# Transform data


Transforms the datasets we have to .xyz format, so they are compatible with the CryinGAN repository.

In [None]:
import os
import ase
from ase.io import read, write
import numpy as np
import shutil
from pathlib import Path
from tqdm import tqdm

%cd ..
from src.load_data import get_descriptors
from src.utils import load_raw_data, read_raw_sample

from CCGAN.tools import BatchDistance

%cd -

In [None]:
def makedir_if_not_exists(path):
    try:
        if not os.path.isdir(path):
            print("Creating directory {}".format(path))
            os.mkdir(path)
    except OSError:
        print("Creation of the directory %s failed" % path)
        makedir_if_not_exists(path.parent) # Recursive call to create parent directory
    return

path = Path("../data/raw/crystal/Sq")
path = Path("../data/raw/samples")


phis = [
    0.70,
    0.80,
    0.84,
    0.86,
    ]

# Low packing fraction 0.70
#    2. Mid 0.78
#    3. High packing fraction 0.84
#    4. Very high 0.86

files, dataframe, metadata = load_raw_data(path, phi=phis, subpath="")

In [None]:
import pandas as pd
from ase.units import Bohr

max_files = np.inf # NOTE: Limit the amount of data to speed up training

input_paths = [file for file in files]
output_paths = {input_paths[i]: Path(str(input_paths[i]).replace("raw", "processed")).parent for i in range(len(input_paths))}

for path in output_paths.values():
    # Remove the folder if it exists
    if path.is_dir():
        print("Removing folder {}".format(path))
        shutil.rmtree(path)


coords_all = []

for i, file in tqdm(enumerate(files), total=len(files)):
    dataframe, metadata = read_raw_sample(file)

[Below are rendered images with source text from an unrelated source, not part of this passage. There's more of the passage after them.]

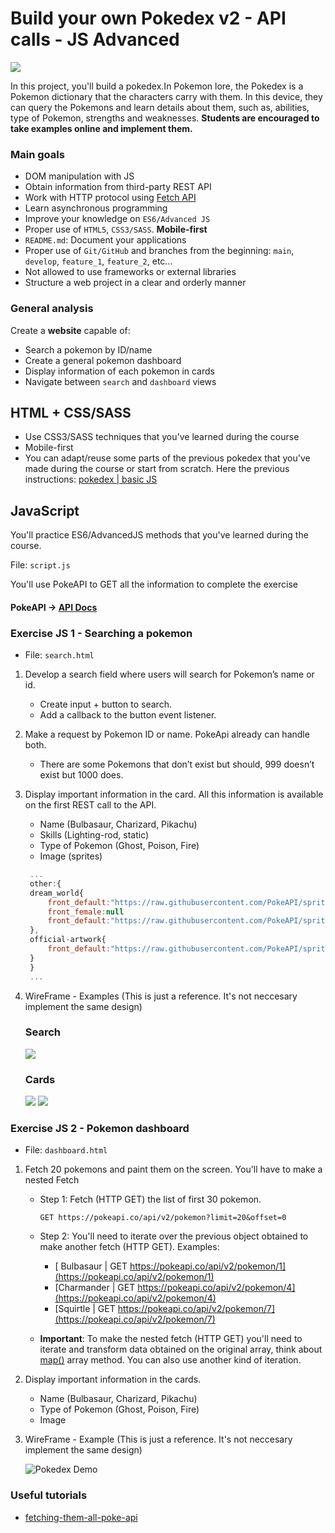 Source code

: # Build your own Pokedex v2 - API calls - JS Advanced

![](media/Pokemon.jpg)


In this project, you'll build a pokedex.In Pokemon lore, the Pokedex is a Pokemon dictionary that the characters carry with them. In this device, they can query the Pokemons and learn details about them, such as, abilities, type of Pokemon, strengths and weaknesses. **Students are encouraged to take examples online and implement them.**

### Main goals
- DOM manipulation with JS
- Obtain information from third-party REST API
- Work with HTTP protocol using [Fetch API](https://developer.mozilla.org/en-US/docs/Web/API/Fetch_API/Using_Fetch)
- Learn asynchronous programming
- Improve your knowledge on `ES6/Advanced JS`
- Proper use of `HTML5`, `CSS3/SASS`. **Mobile-first**
- `README.md`: Document your applications
- Proper use of `Git/GitHub` and branches from the beginning: `main`, `develop`, `feature_1`, `feature_2`, etc...
- Not allowed to use frameworks or external libraries
- Structure a web project in a clear and orderly manner


### General analysis
Create a **website** capable of:
- Search a pokemon by ID/name
- Create a general pokemon dashboard
- Display information of each pokemon in cards
- Navigate between `search` and `dashboard` views

## HTML + CSS/SASS
- Use CSS3/SASS techniques that you've learned during the course
- Mobile-first
- You can adapt/reuse some parts of the previous pokedex that you've made during the course or start from scratch. Here the previous instructions: [pokedex | basic JS](https://refugeescode-materials.netlify.app/pokedex/assignment)

## JavaScript

You'll practice ES6/AdvancedJS methods that you've learned during the course.

File: `script.js`

You'll use PokeAPI to GET all the information to complete the exercise

#### PokeAPI -> [API Docs](https://pokeapi.co/docs/v2)

### Exercise JS 1 - Searching a pokemon
- File: `search.html`
1. Develop a search field where users will search for Pokemon’s name or id.
   - Create input + button to search. 
   - Add a callback to the button event listener.
2. Make a request by Pokemon ID or name. PokeApi already can handle both.
   - There are some Pokemons that don’t exist but should, 999 doesn’t exist but 1000 does.
3. Display important information in the card. All this information is available on the first REST call to the API.
   - Name (Bulbasaur, Charizard, Pikachu)
   - Skills (Lighting-rod, static)
   - Type of Pokemon (Ghost, Poison, Fire)
   - Image (sprites)

   ```js
    ...
    other:{
    dream_world{
        front_default:"https://raw.githubusercontent.com/PokeAPI/sprites/master/sprites/pokemon/other/dream-world/132.svg"
        front_female:null
        front_default:"https://raw.githubusercontent.com/PokeAPI/sprites/master/sprites/pokemon/other/official-artwork/132.png"
    },
    official-artwork{
        front_default:"https://raw.githubusercontent.com/PokeAPI/sprites/master/sprites/pokemon/other/official-artwork/132.png"
    }
    }
    ...
   ```
   
4. WireFrame - Examples
(This is just a reference. It's not neccesary implement the same design)

    ### Search

    ![](media/pokedex%20search.png)

    ### Cards

    ![](media/pokedex_card.png)
    ![](media/pokedex_card_2_.png)


### Exercise JS 2 - Pokemon dashboard
- File: `dashboard.html`
1. Fetch 20 pokemons and paint them on the screen. You'll have to make a nested Fetch 
    - Step 1: Fetch (HTTP GET) the list of first 30 pokemon.

        `GET https://pokeapi.co/api/v2/pokemon?limit=20&offset=0`
    
    - Step 2: You'll need to iterate over the previous object obtained to make another fetch (HTTP GET). Examples:
        - [ Bulbasaur | GET https://pokeapi.co/api/v2/pokemon/1](https://pokeapi.co/api/v2/pokemon/1)
        - [Charmander | GET https://pokeapi.co/api/v2/pokemon/4](https://pokeapi.co/api/v2/pokemon/4)
        - [Squirtle | GET https://pokeapi.co/api/v2/pokemon/7](https://pokeapi.co/api/v2/pokemon/7)
    - **Important**: To make the nested fetch (HTTP GET) you'll need to iterate and transform data obtained on the original array, think about [map()](https://developer.mozilla.org/en-US/docs/Web/JavaScript/Reference/Global_Objects/Array/map) array method. You can also use another kind of iteration.

2. Display important information in the cards.
   - Name (Bulbasaur, Charizard, Pikachu)
   - Type of Pokemon (Ghost, Poison, Fire)
   - Image

3. WireFrame - Example (This is just a reference. It's not neccesary implement the same design)

    ![Pokedex Demo](media/giphy.gif)

### Useful tutorials
- [fetching-them-all-poke-api](https://medium.com/@sergio13prez/fetching-them-all-poke-api-62ca580981a2)

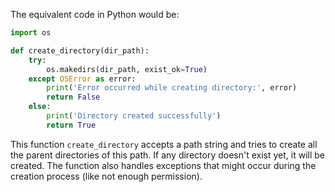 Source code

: The equivalent code in Python would be:

```python
import os

def create_directory(dir_path):
    try:
        os.makedirs(dir_path, exist_ok=True)
    except OSError as error:
        print('Error occurred while creating directory:', error)
        return False
    else:
        print('Directory created successfully')
        return True
```
This function `create_directory` accepts a path string and tries to create all the parent directories of this path. If any directory doesn't exist yet, it will be created. The function also handles exceptions that might occur during the creation process (like not enough permission).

    output_folder = output_paths[file]

    output_folder.mkdir(parents=True, exist_ok=True)

    output_samples = output_folder / "samples.extxyz"
    output_metadata = output_folder / "metadata.csv"
    radius_file = output_folder / "radius.csv"

    xyz = dataframe[["class", "x", "y"]].reset_index(drop=True)
    r = dataframe[["r"]].reset_index(drop=True)

    N = metadata.iloc[0,0] # N particles

    phi, sample = dataframe.index.unique()[0]
    phi_value = float(phi.split("-")[-1])
    xyz["z"] = 0

    # Create an ASE Atoms object

    L = metadata["L"].iloc[0]

    # NOTE: Radius is not right
    atoms = ase.Atoms(
        numbers=xyz["class"].values,
        positions=xyz[["x", "y", "z"]].values+[L/2, L/2, 0], # NOTE: Displace the system
        cell=[L, L, 0], # NOTE: 2D system
        pbc=[True, True, False], # NOTE: 2D system
        info={"phi": phi_value, "sample": sample, "N": N, "L":L},#, "r": r["r"].values},
    )
    atoms.new_array('rmt', r.values)

    coords_all.append(
        atoms.get_scaled_positions()
    )
    # Save to xyz file
    # NOTE: This is the format used by ASE

    with open(output_samples, "a+") as f:
        write(f, atoms, format="extxyz", append=True)

    atoms_flipped = ase.Atoms(
        numbers=xyz["class"].values,
        positions=xyz[["y", "x", "z"]].values+[L/2, L/2, 0], # NOTE: Displace the system
        cell=[L, L, 0], # NOTE: 2D system
        pbc=[True, True, False], # NOTE: 2D system
        info={"phi": phi_value, "sample": sample, "N": N, "L":L},#, "r": r["r"].values},
    )
    atoms_flipped.new_array('rmt', r.values)

    coords_all.append(
        atoms_flipped.get_scaled_positions()
    )
    # Save to xyz file
    # NOTE: This is the format used by ASE

    with open(output_samples, "a+") as f:
        write(f, atoms_flipped, format="extxyz", append=True)


    pd.DataFrame(
        {
            "phi": [phi_value],
            "sample": [sample],
            "N": [N],
            "L": [L],
        }
    ).to_csv(
        output_metadata,
        header=False,
        index=False,
        sep="\t",
        mode="a+",
    )
    
    if i > max_files:
        break


display(dataframe.head(10))
metadata

In [None]:
slab_from_file = read("../data/processed/samples/phi-0.70/samples.extxyz", index=":", format="extxyz")

from ase.visualize import view
print(slab_from_file[0].info)
view(slab_from_file[0], viewer="x3d")

Works

## Add batch distances

In [None]:
import torch

prep_dataloader = torch.utils.data.DataLoader(coords_all, batch_size = 256, shuffle = False)

In [None]:
atoms.get_cell()

In [None]:
n_neighbors = 3
train_data = []
lattice = atoms.get_cell()[:] # NOTE: This is the lattice matrix

for i, batch_coords in tqdm(enumerate(prep_dataloader), total=len(prep_dataloader)):
    
    n_atoms_total = len(atoms)


    batch_coords = batch_coords.view(batch_coords.shape[0], 1, n_atoms_total, 3).float()
    if torch.cuda.is_available():
        batch_coords = batch_coords.cuda()
    elif torch.backends.mps.is_available():
        batch_coords = batch_coords.to("mps")
    else:
        batch_coords = batch_coords.cpu()

    batch_dataset = BatchDistance(batch_coords, n_neighbors=n_neighbors, lat_matrix=lattice)
    batch_coords_with_dist = batch_dataset.append_dist()
    train_data.append(batch_coords_with_dist.cpu())

# train_data = torch.cat(train_data)